A) Account B's KMS key policy does not allow kms:Decrypt for Account A's role
B) S3 does not support cross-account reads
C) The two accounts are in different regions, making it impossible
D) With GetObject permission alone, KMS decryption is allowed automatically
정답: A
해설: Because the KMS key policy is the primary authority, reading an encrypted object requires the key-owning account (B)'s key policy to explicitly allow kms:Decrypt for the calling role (A). Even with S3 permissions, the object cannot be read without decryption permission.
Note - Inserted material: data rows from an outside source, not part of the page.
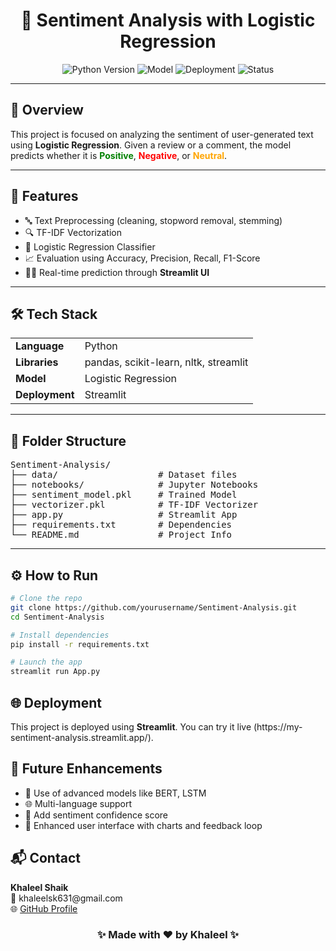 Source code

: <h1 align="center">🎯 Sentiment Analysis with Logistic Regression</h1>

<p align="center">
  <img src="https://img.shields.io/badge/Python-3.10-blue?logo=python" alt="Python Version" />
  <img src="https://img.shields.io/badge/Model-Logistic%20Regression-green" alt="Model" />
  <img src="https://img.shields.io/badge/Deployment-Streamlit-orange?logo=streamlit" alt="Deployment" />
  <img src="https://img.shields.io/badge/Status-Completed-brightgreen" alt="Status" />
</p>

---

<h2>📌 Overview</h2>

<p>
This project is focused on analyzing the sentiment of user-generated text using <strong>Logistic Regression</strong>. Given a review or a comment, the model predicts whether it is <span style="color:green"><b>Positive</b></span>, <span style="color:red"><b>Negative</b></span>, or <span style="color:orange"><b>Neutral</b></span>.
</p>

---

<h2>🧠 Features</h2>

<ul>
  <li>🔤 Text Preprocessing (cleaning, stopword removal, stemming)</li>
  <li>🔍 TF-IDF Vectorization</li>
  <li>🧮 Logistic Regression Classifier</li>
  <li>📈 Evaluation using Accuracy, Precision, Recall, F1-Score</li>
  <li>🧑‍💻 Real-time prediction through <b>Streamlit UI</b></li>
</ul>

---

<h2>🛠️ Tech Stack</h2>

<table>
  <tr>
    <td><b>Language</b></td>
    <td>Python</td>
  </tr>
  <tr>
    <td><b>Libraries</b></td>
    <td>pandas, scikit-learn, nltk, streamlit</td>
  </tr>
  <tr>
    <td><b>Model</b></td>
    <td>Logistic Regression</td>
  </tr>
  <tr>
    <td><b>Deployment</b></td>
    <td>Streamlit</td>
  </tr>
</table>

---

<h2>📂 Folder Structure</h2>

<pre>
Sentiment-Analysis/
├── data/                   # Dataset files
├── notebooks/              # Jupyter Notebooks
├── sentiment_model.pkl     # Trained Model
├── vectorizer.pkl          # TF-IDF Vectorizer
├── app.py                  # Streamlit App
├── requirements.txt        # Dependencies
└── README.md               # Project Info
</pre>

---

<h2>⚙️ How to Run</h2>

```bash
# Clone the repo
git clone https://github.com/yourusername/Sentiment-Analysis.git
cd Sentiment-Analysis

# Install dependencies
pip install -r requirements.txt

# Launch the app
streamlit run App.py
```

<h2>🌐 Deployment</h2> 
<p> This project is deployed using <b>Streamlit</b>. You can try it live (https://my-sentiment-analysis.streamlit.app/). </p>
<h2>🚀 Future Enhancements</h2> <ul> <li>🤖 Use of advanced models like BERT, LSTM</li> <li>🌐 Multi-language support</li> <li>💬 Add sentiment confidence score</li> <li>🧱 Enhanced user interface with charts and feedback loop</li> </ul>
<h2>📬 Contact</h2> <p> <b>Khaleel Shaik</b><br> 📧 khaleelsk631@gmail.com <br> 🌐 <a href="https://github.com/Khaleelsk" target="_blank">GitHub Profile</a> </p>
<h3 align="center">✨ Made with ❤️ by Khaleel ✨</h3>
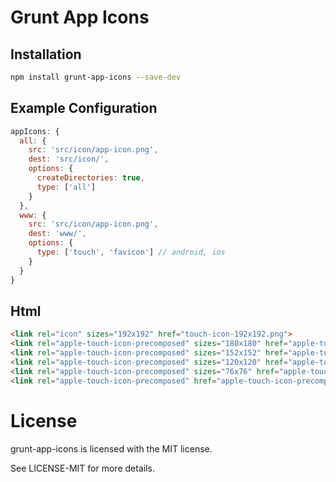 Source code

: Grunt App Icons
===============

Installation
------------

```sh
npm install grunt-app-icons --save-dev
```



Example Configuration
---------------------

```js
appIcons: {
  all: {
    src: 'src/icon/app-icon.png',
    dest: 'src/icon/',
    options: {
      createDirectories: true,
      type: ['all']
    }
  },
  www: {
    src: 'src/icon/app-icon.png',
    dest: 'www/',
    options: {
      type: ['touch', 'favicon'] // android, ios
    }
  }
}
```

Html
----

```html
<link rel="icon" sizes="192x192" href="touch-icon-192x192.png">
<link rel="apple-touch-icon-precomposed" sizes="180x180" href="apple-touch-icon-180x180-precomposed.png">
<link rel="apple-touch-icon-precomposed" sizes="152x152" href="apple-touch-icon-152x152-precomposed.png">
<link rel="apple-touch-icon-precomposed" sizes="120x120" href="apple-touch-icon-120x120-precomposed.png">
<link rel="apple-touch-icon-precomposed" sizes="76x76" href="apple-touch-icon-76x76-precomposed.png">
<link rel="apple-touch-icon-precomposed" href="apple-touch-icon-precomposed.png">
```

License
=======

grunt-app-icons is licensed with the MIT license.

See LICENSE-MIT for more details. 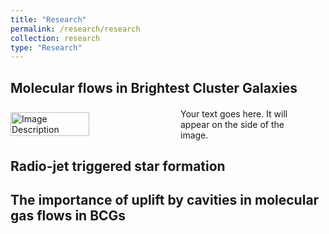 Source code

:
 ```yaml
---
title: "Research"
permalink: /research/research
collection: research
type: "Research"
---
```


## Molecular flows in Brightest Cluster Galaxies
<div class="image-with-text">
  <img src="../images/" alt="Image Description" class="half-width-image">
  <div class="text-on-side">
    Your text goes here. It will appear on the side of the image.
  </div>
</div>

<style>
  .image-with-text {
    display: flex;
    align-items: center;
    width: 100%;
    margin: 20px 0;
  }

  .half-width-image {
    width: 50%; /* Image takes up half the width */
    max-width: 100%; /* Ensure image doesn't exceed container width */
  }

  .text-on-side {
    flex: 1; /* Text takes up the remaining space */
    padding: 0 20px; /* Add spacing around the text */
  }
</style>

## Radio-jet triggered star formation

## The importance of uplift by cavities in molecular gas flows in BCGs
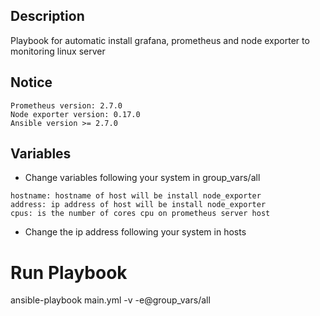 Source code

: Description
------------
Playbook for automatic install grafana, prometheus and node exporter to monitoring linux server

Notice
------------

```
Prometheus version: 2.7.0
Node exporter version: 0.17.0
Ansible version >= 2.7.0
```

Variables
------------
- Change variables following your system in group_vars/all
```
hostname: hostname of host will be install node_exporter
address: ip address of host will be install node_exporter
cpus: is the number of cores cpu on prometheus server host
```
- Change the ip address following your system in hosts

Run Playbook
==============
ansible-playbook main.yml -v -e@group_vars/all 
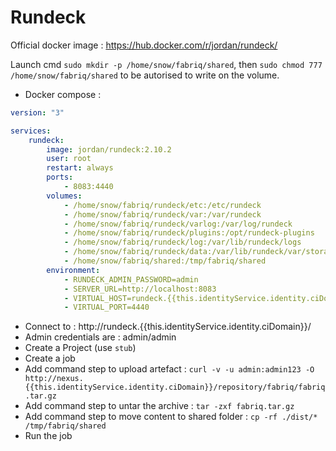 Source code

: Rundeck
============

Official docker image : https://hub.docker.com/r/jordan/rundeck/

Launch cmd `sudo mkdir -p /home/snow/fabriq/shared`, then `sudo chmod 777 /home/snow/fabriq/shared` to be autorised to write on the volume.  

* Docker compose :

```yml
version: "3"

services:
    rundeck:
        image: jordan/rundeck:2.10.2
        user: root
        restart: always
        ports:
            - 8083:4440
        volumes:
            - /home/snow/fabriq/rundeck/etc:/etc/rundeck
            - /home/snow/fabriq/rundeck/var:/var/rundeck
            - /home/snow/fabriq/rundeck/varlog:/var/log/rundeck
            - /home/snow/fabriq/rundeck/plugins:/opt/rundeck-plugins
            - /home/snow/fabriq/rundeck/log:/var/lib/rundeck/logs
            - /home/snow/fabriq/rundeck/data:/var/lib/rundeck/var/storage
            - /home/snow/fabriq/shared:/tmp/fabriq/shared
        environment:
            - RUNDECK_ADMIN_PASSWORD=admin
            - SERVER_URL=http://localhost:8083
            - VIRTUAL_HOST=rundeck.{{this.identityService.identity.ciDomain}}
            - VIRTUAL_PORT=4440  
```

* Connect to : http://rundeck.{{this.identityService.identity.ciDomain}}/
* Admin credentials are : admin/admin
* Create a Project (use `stub`)
* Create a job
* Add command step to upload artefact : `curl -v -u admin:admin123 -O http://nexus.{{this.identityService.identity.ciDomain}}/repository/fabriq/fabriq.tar.gz`
* Add command step to untar the archive : `tar -zxf fabriq.tar.gz`
* Add command step to move content to shared folder : `cp -rf ./dist/* /tmp/fabriq/shared`
* Run the job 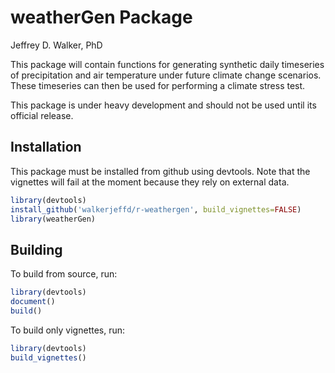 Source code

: weatherGen Package
=========================

Jeffrey D. Walker, PhD

This package will contain functions for generating synthetic daily timeseries of precipitation and air temperature under future climate change scenarios. These timeseries can then be used for performing a climate stress test.

This package is under heavy development and should not be used until its official release.

## Installation

This package must be installed from github using devtools. Note that the vignettes will fail at the moment because they rely on external data.

```R
library(devtools)
install_github('walkerjeffd/r-weathergen', build_vignettes=FALSE)
library(weatherGen)
```

## Building

To build from source, run:

```R
library(devtools)
document()
build()
```

To build only vignettes, run:

```R
library(devtools)
build_vignettes()
``` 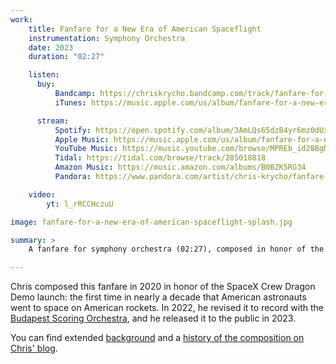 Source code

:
 ```yaml
---
work:
    title: Fanfare for a New Era of American Spaceflight
    instrumentation: Symphony Orchestra
    date: 2023
    duration: "02:27"

    listen:
      buy:
          Bandcamp: https://chriskrycho.bandcamp.com/track/fanfare-for-a-new-era-of-american-spaceflight
          iTunes: https://music.apple.com/us/album/fanfare-for-a-new-era-of-american-spaceflight/1679126526?uo=4&app=itunes&at=1001lry3&ct=dashboard

      stream:
          Spotify: https://open.spotify.com/album/3AmLQs65dzB4yr6mz0dUxB
          Apple Music: https://music.apple.com/us/album/fanfare-for-a-new-era-of-american-spaceflight/1679126526?app=music
          YouTube Music: https://music.youtube.com/browse/MPREb_id28BgMVrIR
          Tidal: https://tidal.com/browse/track/285018818
          Amazon Music: https://music.amazon.com/albums/B0BZK5RG34
          Pandora: https://www.pandora.com/artist/chris-krycho/fanfare-for-a-new-era-of-american-spaceflight-feat-budapest-scoring-orchestra/AL2hP7P9jbPv4JZ

    video:
        yt: l_rRCCHczuU

image: fanfare-for-a-new-era-of-american-spaceflight-splash.jpg

summary: >
    A fanfare for symphony orchestra (02:27), composed in honor of the SpaceX Crew Dragon Demo Launch recorded with the Budapest Scoring Orchesetra

---
```


Chris composed this fanfare in 2020 in honor of the SpaceX Crew Dragon Demo launch: the first time in nearly a decade that American astronauts went to space on American rockets. In 2022, he revised it to record with the [Budapest Scoring Orchestra](https://www.budapestscoring.com), and he released it to the public in 2023.

You can find extended [background](https://v5.chriskrycho.com/elsewhere/fanfare-for-a-new-era-of-american-spaceflight-live-recording/) and a [history of the composition on Chris' blog](https://v5.chriskrycho.com/journal/fanfare-for-a-new-era-of-american-spaceflight/).
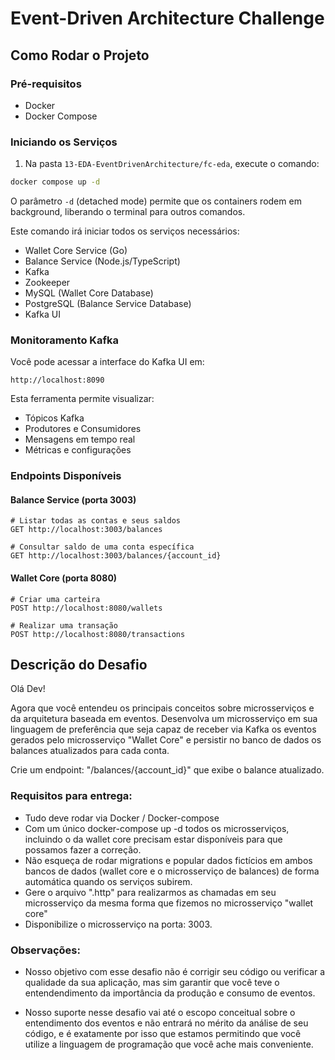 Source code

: # Event-Driven Architecture Challenge

## Como Rodar o Projeto

### Pré-requisitos
- Docker
- Docker Compose

### Iniciando os Serviços

1. Na pasta `13-EDA-EventDrivenArchitecture/fc-eda`, execute o comando:
```bash
docker compose up -d
```

O parâmetro `-d` (detached mode) permite que os containers rodem em background, liberando o terminal para outros comandos.

Este comando irá iniciar todos os serviços necessários:
- Wallet Core Service (Go)
- Balance Service (Node.js/TypeScript)
- Kafka
- Zookeeper
- MySQL (Wallet Core Database)
- PostgreSQL (Balance Service Database)
- Kafka UI

### Monitoramento Kafka

Você pode acessar a interface do Kafka UI em:
```
http://localhost:8090
```

Esta ferramenta permite visualizar:
- Tópicos Kafka
- Produtores e Consumidores
- Mensagens em tempo real
- Métricas e configurações

### Endpoints Disponíveis

#### Balance Service (porta 3003)
```http
# Listar todas as contas e seus saldos
GET http://localhost:3003/balances

# Consultar saldo de uma conta específica
GET http://localhost:3003/balances/{account_id}
```

#### Wallet Core (porta 8080)
```http
# Criar uma carteira
POST http://localhost:8080/wallets

# Realizar uma transação
POST http://localhost:8080/transactions
```

## Descrição do Desafio

Olá Dev!

Agora que você entendeu os principais conceitos sobre microsserviços e da arquitetura baseada em eventos. Desenvolva um microsserviço em sua linguagem de preferência que seja capaz de receber via Kafka os eventos gerados pelo microsserviço "Wallet Core" e persistir no banco de dados os balances atualizados para cada conta.

Crie um endpoint: "/balances/{account_id}" que exibe o balance atualizado.

### Requisitos para entrega:
- Tudo deve rodar via Docker / Docker-compose
- Com um único docker-compose up -d todos os microsserviços, incluindo o da wallet core precisam estar disponíveis para que possamos fazer a correção.
- Não esqueça de rodar migrations e popular dados fictícios em ambos bancos de dados (wallet core e o microsserviço de balances) de forma automática quando os serviços subirem.
- Gere o arquivo ".http" para realizarmos as chamadas em seu microsserviço da mesma forma que fizemos no microsserviço "wallet core"
- Disponibilize o microsserviço na porta: 3003.

### Observações:
- Nosso objetivo com esse desafio não é corrigir seu código ou verificar a qualidade da sua aplicação, mas sim garantir que você teve o entendendimento da importância da produção e consumo de eventos.

- Nosso suporte nesse desafio vai até o escopo conceitual sobre o entendimento dos eventos e não entrará no mérito da análise de seu código, e é exatamente por isso que estamos permitindo que você utilize a linguagem de programação que você ache mais conveniente.  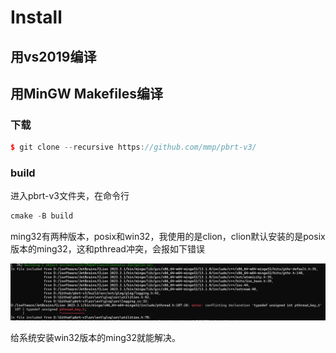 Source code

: # Install

## 用vs2019编译

## 用MinGW Makefiles编译

### 下载

```c++
$ git clone --recursive https://github.com/mmp/pbrt-v3/
```

### build

进入pbrt-v3文件夹，在命令行

```c++
cmake -B build

```

ming32有两种版本，posix和win32，我使用的是clion，clion默认安装的是posix版本的ming32，这和pthread冲突，会报如下错误

![mkdocs](images/image-20231231165259512.png)

给系统安装win32版本的ming32就能解决。

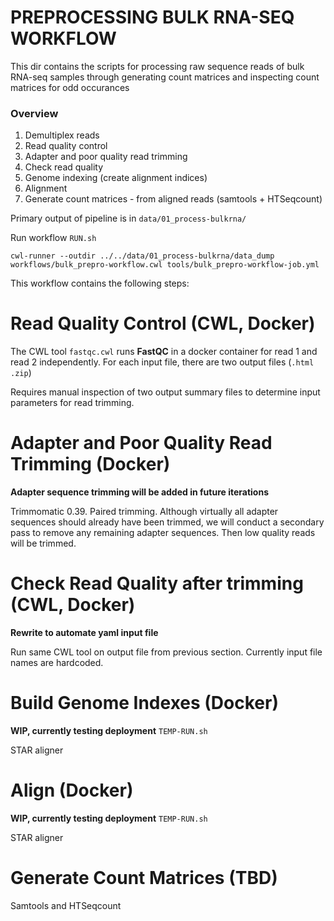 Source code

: # PREPROCESSING BULK RNA-SEQ WORKFLOW

This dir contains the scripts for processing raw sequence reads of bulk RNA-seq samples through generating count matrices and inspecting count matrices for odd occurances

### Overview

1. Demultiplex reads
2. Read quality control
3. Adapter and poor quality read trimming
4. Check read quality
5. Genome indexing (create alignment indices)
6. Alignment
7. Generate count matrices - from aligned reads (samtools + HTSeqcount)


Primary output of pipeline is in `data/01_process-bulkrna/`

Run workflow `RUN.sh`
```
cwl-runner --outdir ../../data/01_process-bulkrna/data_dump workflows/bulk_prepro-workflow.cwl tools/bulk_prepro-workflow-job.yml
```

This workflow contains the following steps:

# Read Quality Control (CWL, Docker)

The CWL tool `fastqc.cwl` runs **FastQC** in a docker container for read 1 and read 2 independently. For each input file, there are two output files (`.html` `.zip`)

Requires manual inspection of two output summary files to determine input parameters for read trimming.

# Adapter and Poor Quality Read Trimming (Docker)

**Adapter sequence trimming will be added in future iterations**

Trimmomatic 0.39. Paired trimming. Although virtually all adapter sequences should already have been trimmed, we will conduct a secondary pass to remove any remaining adapter sequences. Then low quality reads will be trimmed.

# Check Read Quality after trimming (CWL, Docker)

**Rewrite to automate yaml input file**

Run same CWL tool on output file from previous section. Currently input file names are hardcoded.

# Build Genome Indexes (Docker)

**WIP, currently testing deployment** `TEMP-RUN.sh`

STAR aligner

# Align (Docker)

**WIP, currently testing deployment** `TEMP-RUN.sh`

STAR aligner

# Generate Count Matrices (TBD)

Samtools and HTSeqcount
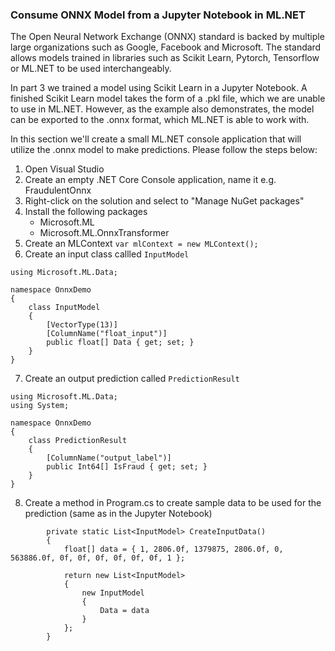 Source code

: ### Consume ONNX Model from a Jupyter Notebook in ML.NET
The Open Neural Network Exchange (ONNX) standard is backed by multiple large organizations such as Google, Facebook and Microsoft.
The standard allows models trained in libraries such as Scikit Learn, Pytorch, Tensorflow or ML.NET to be used interchangeably.

In part 3 we trained a model using Scikit Learn in a Jupyter Notebook. A finished Scikit Learn model takes the form of a .pkl file, which we are unable to use in ML.NET. However, as the example also demonstrates, the model can be exported to the .onnx format, which ML.NET is able to work with.

In this section we'll create a small ML.NET console application that will utilize the .onnx model to make predictions.
Please follow the steps below: 

1. Open Visual Studio
2. Create an empty .NET Core Console application, name it e.g. FraudulentOnnx
3. Right-click on the solution and select to "Manage NuGet packages"
4. Install the following packages
   - Microsoft.ML
   - Microsoft.ML.OnnxTransformer
5. Create an MLContext
    `var mlContext = new MLContext();`
6. Create an input class callled `InputModel`
```
using Microsoft.ML.Data;

namespace OnnxDemo
{
    class InputModel
    {
        [VectorType(13)]
        [ColumnName("float_input")]
        public float[] Data { get; set; }
    }
}
```
7. Create an output prediction called `PredictionResult`
```
using Microsoft.ML.Data;
using System;

namespace OnnxDemo
{
    class PredictionResult
    {
        [ColumnName("output_label")]
        public Int64[] IsFraud { get; set; }
    }
}
```
8. Create a method in Program.cs to create sample data to be used for the prediction (same as in the Jupyter Notebook)
```
        private static List<InputModel> CreateInputData()
        {
            float[] data = { 1, 2806.0f, 1379875, 2806.0f, 0, 563886.0f, 0f, 0f, 0f, 0f, 0f, 0f, 1 };

            return new List<InputModel>
            {
                new InputModel
                {
                    Data = data
                }
            };
        }
```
S3 cross-account reads are supported, different regions are fine, and GetObject does not automatically confer KMS decryption.
문제 10. An SNS topic policy allows S3 event publishing with "Principal": {"Service": "s3.amazonaws.com"}. How do you prevent someone else's S3 bucket from being abused to trigger this topic?
A) Change the Principal to * to allow all calls
B) Add aws:SourceArn (the specific bucket ARN) and aws:SourceAccount to the Condition so only calls from your bucket are allowed
C) Delete the topic and replace it with SQS
D) Making the S3 bucket private automatically solves it
정답: B
해설: When trusting a service principal, you must constrain the call origin to a specific resource and account with aws:SourceArn and aws:SourceAccount conditions to block the Confused Deputy. Otherwise, someone else's bucket using the same S3 service principal could trigger your topic. A * Principal enlarges the risk, and swapping services or making the bucket private does not solve this origin-verification problem.
This week's five topics — the shared responsibility model, the policy evaluation algorithm, identity/resource policies, Conditions and least privilege, and STS/federation — are the core of SCS-C03 Domain 4 (IAM) and the prerequisite for the other five domains. Next week we dive into data protection (KMS and encryption) in earnest, and the key policies, grants, and encryption contexts you will meet there all resolve on top of the two questions practiced this week.
Keep these two questions in mind, and next week's topics — KMS key policies, S3 encryption enforcement, Secrets Manager rotation — will start to look not like "separate tools to memorize" but like "the data-protection version of this week's IAM thinking framework."